Ma le continue rimodulazioni delle varie opzioni sul tappeto potrebbero modificare l’impatto del capitolo previdenziale. Ultima, in ordine cronologico, quella relativa al superamento dei pensionamenti di anzianità con il solo canale contributivo dei 40 anni: all’ipotesi di far salire l’asticella a 41-43 anni si aggiunge ora quella di sommare al requisito contributivo anche quello anagrafico dei 60 anni per raggiungere quota 100 subito o, più probabilmente, nel 2015.
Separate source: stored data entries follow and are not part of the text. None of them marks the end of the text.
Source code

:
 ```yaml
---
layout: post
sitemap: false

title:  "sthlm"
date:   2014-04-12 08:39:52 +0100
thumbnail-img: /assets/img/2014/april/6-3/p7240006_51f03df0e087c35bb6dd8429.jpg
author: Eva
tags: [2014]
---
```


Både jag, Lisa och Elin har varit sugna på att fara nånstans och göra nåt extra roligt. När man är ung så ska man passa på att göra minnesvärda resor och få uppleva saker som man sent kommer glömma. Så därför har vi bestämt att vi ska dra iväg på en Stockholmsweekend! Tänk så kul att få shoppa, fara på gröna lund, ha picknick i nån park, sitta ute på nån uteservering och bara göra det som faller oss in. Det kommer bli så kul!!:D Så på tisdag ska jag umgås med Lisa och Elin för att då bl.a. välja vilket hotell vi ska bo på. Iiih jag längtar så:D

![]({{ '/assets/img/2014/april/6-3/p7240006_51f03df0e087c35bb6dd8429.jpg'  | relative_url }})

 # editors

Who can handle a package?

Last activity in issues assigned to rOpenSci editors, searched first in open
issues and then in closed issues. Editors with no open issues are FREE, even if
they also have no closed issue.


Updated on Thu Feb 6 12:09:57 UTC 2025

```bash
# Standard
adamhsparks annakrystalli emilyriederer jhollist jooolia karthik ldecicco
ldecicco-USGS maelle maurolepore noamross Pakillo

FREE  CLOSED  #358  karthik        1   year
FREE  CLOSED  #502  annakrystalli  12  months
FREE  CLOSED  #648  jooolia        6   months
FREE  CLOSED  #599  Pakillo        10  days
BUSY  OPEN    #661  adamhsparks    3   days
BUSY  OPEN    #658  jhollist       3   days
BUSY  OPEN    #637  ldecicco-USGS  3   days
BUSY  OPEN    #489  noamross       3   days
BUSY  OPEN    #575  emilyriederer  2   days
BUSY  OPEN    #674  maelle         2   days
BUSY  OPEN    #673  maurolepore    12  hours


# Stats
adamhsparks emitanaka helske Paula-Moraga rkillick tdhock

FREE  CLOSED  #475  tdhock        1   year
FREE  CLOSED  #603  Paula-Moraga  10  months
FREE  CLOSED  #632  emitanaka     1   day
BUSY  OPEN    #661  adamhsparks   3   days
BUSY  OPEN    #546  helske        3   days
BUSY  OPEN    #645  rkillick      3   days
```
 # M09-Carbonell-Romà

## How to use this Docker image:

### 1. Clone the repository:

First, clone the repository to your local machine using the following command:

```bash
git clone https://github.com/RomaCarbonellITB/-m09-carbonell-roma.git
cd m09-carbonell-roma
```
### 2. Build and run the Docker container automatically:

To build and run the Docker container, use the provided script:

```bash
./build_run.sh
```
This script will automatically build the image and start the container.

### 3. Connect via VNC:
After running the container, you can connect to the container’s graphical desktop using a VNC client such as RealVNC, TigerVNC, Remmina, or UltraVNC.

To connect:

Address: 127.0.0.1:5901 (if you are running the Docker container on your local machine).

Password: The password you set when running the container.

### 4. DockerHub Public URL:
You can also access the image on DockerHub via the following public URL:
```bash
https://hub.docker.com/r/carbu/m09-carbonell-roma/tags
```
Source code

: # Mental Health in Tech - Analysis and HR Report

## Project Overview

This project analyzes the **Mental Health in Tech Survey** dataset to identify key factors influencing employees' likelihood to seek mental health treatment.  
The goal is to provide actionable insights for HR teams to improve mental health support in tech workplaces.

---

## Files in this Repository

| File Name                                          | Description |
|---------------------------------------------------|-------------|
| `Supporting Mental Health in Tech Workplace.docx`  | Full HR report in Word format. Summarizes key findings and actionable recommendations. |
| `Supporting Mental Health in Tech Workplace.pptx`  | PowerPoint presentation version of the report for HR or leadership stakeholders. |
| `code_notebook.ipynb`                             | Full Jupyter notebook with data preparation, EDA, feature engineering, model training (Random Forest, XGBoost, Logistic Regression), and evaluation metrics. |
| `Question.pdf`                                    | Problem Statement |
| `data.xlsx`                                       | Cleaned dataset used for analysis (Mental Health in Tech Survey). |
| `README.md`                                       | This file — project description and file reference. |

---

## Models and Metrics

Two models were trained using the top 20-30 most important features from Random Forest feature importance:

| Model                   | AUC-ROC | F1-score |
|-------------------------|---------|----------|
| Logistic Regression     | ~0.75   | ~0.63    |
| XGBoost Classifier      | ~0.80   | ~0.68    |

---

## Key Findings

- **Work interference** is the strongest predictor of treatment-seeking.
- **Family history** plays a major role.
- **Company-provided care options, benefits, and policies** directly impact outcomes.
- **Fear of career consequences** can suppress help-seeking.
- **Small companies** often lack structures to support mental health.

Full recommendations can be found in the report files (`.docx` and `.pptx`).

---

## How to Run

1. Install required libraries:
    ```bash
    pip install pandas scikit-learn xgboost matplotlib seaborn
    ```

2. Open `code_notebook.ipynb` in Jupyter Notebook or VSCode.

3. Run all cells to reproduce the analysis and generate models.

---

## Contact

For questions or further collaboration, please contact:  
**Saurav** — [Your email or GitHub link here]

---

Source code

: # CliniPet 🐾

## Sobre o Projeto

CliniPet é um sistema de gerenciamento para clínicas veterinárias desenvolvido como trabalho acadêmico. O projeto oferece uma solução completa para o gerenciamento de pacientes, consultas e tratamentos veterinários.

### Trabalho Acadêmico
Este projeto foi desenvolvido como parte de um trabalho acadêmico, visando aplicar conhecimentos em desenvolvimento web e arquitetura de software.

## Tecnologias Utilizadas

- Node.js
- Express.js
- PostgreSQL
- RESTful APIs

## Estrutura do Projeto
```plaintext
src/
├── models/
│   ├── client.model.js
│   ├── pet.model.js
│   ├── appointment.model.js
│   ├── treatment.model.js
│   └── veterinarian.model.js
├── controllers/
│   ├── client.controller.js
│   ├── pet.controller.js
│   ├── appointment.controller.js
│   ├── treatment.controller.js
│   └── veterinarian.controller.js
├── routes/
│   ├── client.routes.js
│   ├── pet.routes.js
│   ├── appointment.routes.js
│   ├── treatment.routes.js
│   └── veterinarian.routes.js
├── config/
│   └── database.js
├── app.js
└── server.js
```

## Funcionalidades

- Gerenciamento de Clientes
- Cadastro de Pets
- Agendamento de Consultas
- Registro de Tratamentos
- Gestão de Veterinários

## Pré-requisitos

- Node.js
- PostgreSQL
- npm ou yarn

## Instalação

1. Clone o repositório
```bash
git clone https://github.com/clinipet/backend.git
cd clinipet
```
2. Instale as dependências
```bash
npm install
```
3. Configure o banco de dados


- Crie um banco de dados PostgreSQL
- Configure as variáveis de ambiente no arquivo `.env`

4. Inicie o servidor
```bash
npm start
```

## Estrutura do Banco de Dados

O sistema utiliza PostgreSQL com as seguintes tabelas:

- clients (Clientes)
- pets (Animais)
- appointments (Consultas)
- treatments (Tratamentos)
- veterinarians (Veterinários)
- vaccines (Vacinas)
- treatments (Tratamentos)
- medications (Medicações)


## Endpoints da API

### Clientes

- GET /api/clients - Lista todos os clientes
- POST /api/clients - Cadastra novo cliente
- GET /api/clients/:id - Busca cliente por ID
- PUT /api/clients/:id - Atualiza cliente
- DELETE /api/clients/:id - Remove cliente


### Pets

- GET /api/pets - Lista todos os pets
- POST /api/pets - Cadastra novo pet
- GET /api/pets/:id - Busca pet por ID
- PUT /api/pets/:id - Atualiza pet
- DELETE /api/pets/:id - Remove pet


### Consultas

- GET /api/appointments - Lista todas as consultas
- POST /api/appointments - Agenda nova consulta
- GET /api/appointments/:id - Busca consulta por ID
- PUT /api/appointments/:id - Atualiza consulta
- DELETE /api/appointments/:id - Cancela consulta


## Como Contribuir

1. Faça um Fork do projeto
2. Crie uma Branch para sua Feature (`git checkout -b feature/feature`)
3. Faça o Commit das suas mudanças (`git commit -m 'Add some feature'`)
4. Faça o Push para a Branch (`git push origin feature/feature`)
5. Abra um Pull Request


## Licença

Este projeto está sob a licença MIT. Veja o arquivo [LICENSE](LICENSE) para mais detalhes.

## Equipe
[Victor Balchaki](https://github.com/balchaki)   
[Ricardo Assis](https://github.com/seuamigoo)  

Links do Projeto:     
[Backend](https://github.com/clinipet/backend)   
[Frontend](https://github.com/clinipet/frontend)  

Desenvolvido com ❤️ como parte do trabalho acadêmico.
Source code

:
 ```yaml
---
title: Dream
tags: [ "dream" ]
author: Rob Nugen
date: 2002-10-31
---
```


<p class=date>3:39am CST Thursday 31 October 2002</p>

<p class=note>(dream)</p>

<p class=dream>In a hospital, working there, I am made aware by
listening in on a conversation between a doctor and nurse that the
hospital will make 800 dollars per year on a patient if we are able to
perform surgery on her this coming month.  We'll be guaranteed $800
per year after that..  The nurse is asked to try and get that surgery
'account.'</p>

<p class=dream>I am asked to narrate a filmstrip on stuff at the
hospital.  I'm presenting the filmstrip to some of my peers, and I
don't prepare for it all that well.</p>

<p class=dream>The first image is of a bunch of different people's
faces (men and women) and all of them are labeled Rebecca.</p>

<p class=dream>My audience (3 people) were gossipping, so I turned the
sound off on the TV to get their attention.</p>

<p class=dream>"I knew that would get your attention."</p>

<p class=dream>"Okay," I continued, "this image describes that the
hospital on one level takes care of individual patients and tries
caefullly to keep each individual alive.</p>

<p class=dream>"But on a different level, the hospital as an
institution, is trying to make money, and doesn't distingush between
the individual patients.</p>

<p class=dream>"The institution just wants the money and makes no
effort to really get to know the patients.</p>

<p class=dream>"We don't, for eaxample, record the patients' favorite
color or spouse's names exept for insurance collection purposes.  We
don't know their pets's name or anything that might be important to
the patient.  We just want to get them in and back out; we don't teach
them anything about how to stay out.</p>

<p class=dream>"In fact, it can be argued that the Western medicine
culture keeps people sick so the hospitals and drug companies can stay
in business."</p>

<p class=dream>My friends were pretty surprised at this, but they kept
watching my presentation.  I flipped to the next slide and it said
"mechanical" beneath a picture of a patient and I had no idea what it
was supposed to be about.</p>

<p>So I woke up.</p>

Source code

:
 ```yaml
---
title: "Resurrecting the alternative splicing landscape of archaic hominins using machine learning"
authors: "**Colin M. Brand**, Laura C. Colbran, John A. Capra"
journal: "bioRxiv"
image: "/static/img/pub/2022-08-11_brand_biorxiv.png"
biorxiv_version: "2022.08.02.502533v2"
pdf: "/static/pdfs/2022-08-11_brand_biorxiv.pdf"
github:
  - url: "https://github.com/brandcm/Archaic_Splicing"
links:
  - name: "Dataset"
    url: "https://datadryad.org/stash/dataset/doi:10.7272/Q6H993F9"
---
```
Con quest’ultima opzione le uscite per anzianità per la sola via contributiva (oggi svincolate da requisiti anagrafici), che rappresentano circa due terzi dell’intero bacino dei trattamenti anticipati, non sarebbero più possibili prima di aver compiuto 60 anni. Una sorta di quota 100 bloccata, sostanzialmente in linea con le indicazioni della Ragioneria generale dello Stato, che ha sempre suggerito un’accelerazione del sistema delle quote (somma di età anagrafica e contributiva) per giungere alla rapida eliminazione delle anzianità.

L’eventuale quota 100 per il solo canale contributivo lascerebbe comunque aperta la strada anche al ricorso del meccanismo flessibile di uscite (con forbice da 63 a 68, o 70, anni e un dispositivo di incentivi-disincentivi) per superare i trattamenti anticipati svincolati dai 40 anni di contribuzione e quelli di vecchiaia. Una soluzione che non sarebbe sgradita al Pd e ai sindacati e che si sposerebbe meglio con l’adozione del contributivo per tutti, in forma pro rata, che dovrebbe scattare dal 1° gennaio 2012. Questa misura, fortemente voluta dalla Fornero, nei primi primi due o tre anni di attuazione garantirebbe pochi risparmi che diventerebbero però più consistenti a regime (1,5-2 miliardi).
Con l’intervento sulle anzianità e sull’età pensionabile verrebbero invece recuperati subito 1,5-2,5 miliardi. Dai 2 ai 6 miliardi (a seconda della modulazione) arriverebbero dal blocco, totale o parziale, di almeno un anno del recupero dell’inflazione sui trattamenti. Un intervento, quest’ultimo, su cui starebbero effettuando le loro valutazioni i tecnici del ministero del Lavoro e dell’Inps.

Il pacchetto-previdenza dovrebbe prevedere anche l’innalzamento di 1-2 punti delle aliquote contributive dei lavoratori autonomi (commercianti e artigiani) con cui verrebbero recuperati da 800 milioni a 1,2 miliardi. Un intervento che rappresenterebbe il primo passo in direzione dell’armonizzazione delle aliquote contributive per poi giungere, a regime, a un loro riallineamento verso il basso. Non è escluso un mini-contributo di solidarietà sui cosiddetti fondi con trattamenti privilegiati (piloti, elettrici, dirigenti). Con il decreto potrebbe anche essere avviato il processo di accorpamento degli enti previdenziali in due grandi istituti (un super-Inps previdenziale e un polo assicurativo), collegato alla spending review prevista dalla manovra di Ferragosto.